With so many professionally written and comprehensive guides to touring the Canadian Rockies, I was unsure of what to write about our favourite parts of our summer trip to Alberta. We could probably write a book about the beauty of each lake, waterfall, mountain, and patch of wildflowers! Manuel and I have posted an album of photos showing the beauty of all the major destinations in Banff and Jasper National Parks. This post is only a highlight of some of the places that were meaningful to us on the trip.
Banff National Park
We also took a lot of photos on our breaks, and the climb gave me the confidence to try other trails. Since returning from Alberta, Manuel and I have tried an additional 6 trails in 3 states. I guess you could call it a life-changing experience, since I would’ve never classified myself as a girl who likes hiking before this!

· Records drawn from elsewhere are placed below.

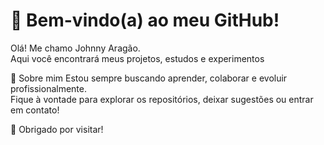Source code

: # 👋 Bem-vindo(a) ao meu GitHub!

Olá! Me chamo Johnny Aragão.  
Aqui você encontrará meus projetos, estudos e experimentos

📘 Sobre mim 
Estou sempre buscando aprender, colaborar e evoluir profissionalmente.  
Fique à vontade para explorar os repositórios, deixar sugestões ou entrar em contato!

🚀 Obrigado por visitar!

We arrived at Lake Minnewanka after the boat tours had concluded for the day, and consequently had the place to ourselves. Almost to ourselves. We saw a family of bighorn sheep snacking on grass and trash, and took a long route back to the car just to avoid getting too close.
No matter how many photos you see of Moraine Lake and the Valley of the Ten Peaks, it doesn’t compare to seeing it with your own eyes.
Best food of Banff National Park: we didn’t expect Alberta to be a vegetarian paradise, but it was. All the restaurants we tried were top notch and the food was delicious. My favourite meal memories are taking in the mountain views with a hot cuppa at Communitea in Canmore, chowing down on a veggie burger at the observatory on Sulphur Mountain, and the tofu rolls at Laggan’s Mountain Bakery in Lake Louise (we stopped there a second day to have them again! They were inexpensive and so good!).
We have to go back because we ran out of time to see the Cave and Basin National Historic Site and it rained on the day we were hoping to hike Johnston Canyon.
Jasper National Park
After being drenched on our Moraine Lake canoe trip, we had wonderful weather for canoeing at Pyramid Lake. We tried again at Pyramid Lake, and enjoyed a leisurely paddle from one side of the lake to the other without rain. (No, you can’t have an entire day of perfect weather in Jasper. It started pouring about 30 minutes after we returned the rental.) We waited out the storm, and then went to nearby Patricia Lake.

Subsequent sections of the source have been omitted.